# [WHAT TO PRODUCE]
Below are records; count the lines that contain "pumping" and state only that count.

[[ THE INPUT open ]]

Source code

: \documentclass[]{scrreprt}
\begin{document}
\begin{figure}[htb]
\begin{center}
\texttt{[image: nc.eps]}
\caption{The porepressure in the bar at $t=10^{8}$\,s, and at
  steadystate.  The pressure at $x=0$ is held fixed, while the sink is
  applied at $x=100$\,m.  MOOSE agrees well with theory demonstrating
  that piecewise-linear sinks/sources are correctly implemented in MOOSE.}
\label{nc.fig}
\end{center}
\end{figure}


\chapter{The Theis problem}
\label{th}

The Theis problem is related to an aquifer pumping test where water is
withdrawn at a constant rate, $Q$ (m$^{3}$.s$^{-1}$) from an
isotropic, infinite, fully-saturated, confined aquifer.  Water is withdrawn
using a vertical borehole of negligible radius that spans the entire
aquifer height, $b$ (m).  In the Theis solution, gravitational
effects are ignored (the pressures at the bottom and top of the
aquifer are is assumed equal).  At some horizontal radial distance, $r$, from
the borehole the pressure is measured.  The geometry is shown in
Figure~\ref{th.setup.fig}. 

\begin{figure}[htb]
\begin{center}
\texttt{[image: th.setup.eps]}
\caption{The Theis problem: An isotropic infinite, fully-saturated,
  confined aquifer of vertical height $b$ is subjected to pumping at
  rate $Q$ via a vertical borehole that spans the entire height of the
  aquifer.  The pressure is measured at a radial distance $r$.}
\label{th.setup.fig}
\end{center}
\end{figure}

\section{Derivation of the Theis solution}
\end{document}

[[ THE INPUT closed ]]

# [ANSWER FOR THE TASK]
2